> _BRIEF_: After finding the line with "results indicate that" in the data below, set down exactly each line through the one with "molecules that could", inclusive, and stop there.

=== EXTRACTED DATA ===

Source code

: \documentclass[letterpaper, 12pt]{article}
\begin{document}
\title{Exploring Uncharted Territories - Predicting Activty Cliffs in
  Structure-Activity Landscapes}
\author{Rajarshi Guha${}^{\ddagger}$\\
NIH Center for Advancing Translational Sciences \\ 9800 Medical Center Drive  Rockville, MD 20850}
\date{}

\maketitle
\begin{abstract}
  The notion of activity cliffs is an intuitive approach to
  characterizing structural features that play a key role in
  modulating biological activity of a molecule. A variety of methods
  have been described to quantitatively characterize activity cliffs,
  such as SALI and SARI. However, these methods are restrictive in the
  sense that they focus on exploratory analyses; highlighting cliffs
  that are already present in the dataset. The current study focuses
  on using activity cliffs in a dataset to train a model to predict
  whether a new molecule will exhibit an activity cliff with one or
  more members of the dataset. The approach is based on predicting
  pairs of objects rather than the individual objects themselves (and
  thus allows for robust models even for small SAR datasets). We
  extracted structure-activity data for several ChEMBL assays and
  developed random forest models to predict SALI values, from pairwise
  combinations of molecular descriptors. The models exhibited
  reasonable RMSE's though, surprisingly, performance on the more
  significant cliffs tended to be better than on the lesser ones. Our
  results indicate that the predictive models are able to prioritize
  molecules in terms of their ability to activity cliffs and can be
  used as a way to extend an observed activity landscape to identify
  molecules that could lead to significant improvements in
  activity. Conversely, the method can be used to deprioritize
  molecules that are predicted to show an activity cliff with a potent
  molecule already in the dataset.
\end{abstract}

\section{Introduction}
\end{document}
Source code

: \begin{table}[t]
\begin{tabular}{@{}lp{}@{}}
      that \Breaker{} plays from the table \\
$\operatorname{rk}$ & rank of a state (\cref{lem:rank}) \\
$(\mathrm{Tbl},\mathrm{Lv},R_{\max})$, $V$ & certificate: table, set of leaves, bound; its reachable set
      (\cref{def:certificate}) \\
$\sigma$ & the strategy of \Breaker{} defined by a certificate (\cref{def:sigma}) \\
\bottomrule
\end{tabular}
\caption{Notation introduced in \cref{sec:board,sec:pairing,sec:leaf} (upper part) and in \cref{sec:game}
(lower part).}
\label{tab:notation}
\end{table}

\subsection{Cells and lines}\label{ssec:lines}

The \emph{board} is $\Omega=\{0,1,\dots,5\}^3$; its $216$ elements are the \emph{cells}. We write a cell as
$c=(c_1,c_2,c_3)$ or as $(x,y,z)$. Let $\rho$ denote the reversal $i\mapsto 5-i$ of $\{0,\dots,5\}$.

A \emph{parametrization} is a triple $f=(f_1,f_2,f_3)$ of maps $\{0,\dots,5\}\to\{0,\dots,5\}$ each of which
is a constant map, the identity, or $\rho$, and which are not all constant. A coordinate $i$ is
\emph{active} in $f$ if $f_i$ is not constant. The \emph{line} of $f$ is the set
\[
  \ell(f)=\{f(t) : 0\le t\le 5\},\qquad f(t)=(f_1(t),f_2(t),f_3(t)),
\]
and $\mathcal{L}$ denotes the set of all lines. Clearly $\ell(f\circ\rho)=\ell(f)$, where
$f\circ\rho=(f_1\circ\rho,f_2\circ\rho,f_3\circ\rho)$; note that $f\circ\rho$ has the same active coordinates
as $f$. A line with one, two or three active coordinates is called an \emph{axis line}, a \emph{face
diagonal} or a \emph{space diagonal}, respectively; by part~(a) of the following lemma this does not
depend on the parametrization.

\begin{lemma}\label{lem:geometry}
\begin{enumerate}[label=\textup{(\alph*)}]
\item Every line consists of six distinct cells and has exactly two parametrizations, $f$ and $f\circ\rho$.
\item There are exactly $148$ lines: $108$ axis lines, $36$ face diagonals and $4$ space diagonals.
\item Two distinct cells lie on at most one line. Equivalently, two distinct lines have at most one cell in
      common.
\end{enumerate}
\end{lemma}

===

> _ANSWER AREA_:
  results indicate that the predictive models are able to prioritize
  molecules in terms of their ability to activity cliffs and can be
  used as a way to extend an observed activity landscape to identify
  molecules that could lead to significant improvements in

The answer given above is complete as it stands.